Exercise requirements =>
Make an exact copy of the entries below.

Entries provided =>
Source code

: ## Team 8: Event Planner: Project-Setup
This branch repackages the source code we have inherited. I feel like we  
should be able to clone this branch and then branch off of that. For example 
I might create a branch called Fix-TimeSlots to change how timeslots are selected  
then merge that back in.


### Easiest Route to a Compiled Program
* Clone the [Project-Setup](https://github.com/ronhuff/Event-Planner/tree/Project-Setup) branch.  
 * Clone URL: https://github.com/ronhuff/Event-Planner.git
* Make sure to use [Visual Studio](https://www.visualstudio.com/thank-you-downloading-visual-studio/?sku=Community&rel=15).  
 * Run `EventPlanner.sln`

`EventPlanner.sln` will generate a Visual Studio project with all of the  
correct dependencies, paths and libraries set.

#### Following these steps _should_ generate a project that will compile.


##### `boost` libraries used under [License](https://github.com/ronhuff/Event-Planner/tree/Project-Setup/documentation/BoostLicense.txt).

Answer to this task =>
Source code

: ## Team 8: Event Planner: Project-Setup
This branch repackages the source code we have inherited. I feel like we  
should be able to clone this branch and then branch off of that. For example 
I might create a branch called Fix-TimeSlots to change how timeslots are selected  
then merge that back in.


### Easiest Route to a Compiled Program
* Clone the [Project-Setup](https://github.com/ronhuff/Event-Planner/tree/Project-Setup) branch.  
 * Clone URL: https://github.com/ronhuff/Event-Planner.git
* Make sure to use [Visual Studio](https://www.visualstudio.com/thank-you-downloading-visual-studio/?sku=Community&rel=15).  
 * Run `EventPlanner.sln`

`EventPlanner.sln` will generate a Visual Studio project with all of the  
correct dependencies, paths and libraries set.

#### Following these steps _should_ generate a project that will compile.


##### `boost` libraries used under [License](https://github.com/ronhuff/Event-Planner/tree/Project-Setup/documentation/BoostLicense.txt).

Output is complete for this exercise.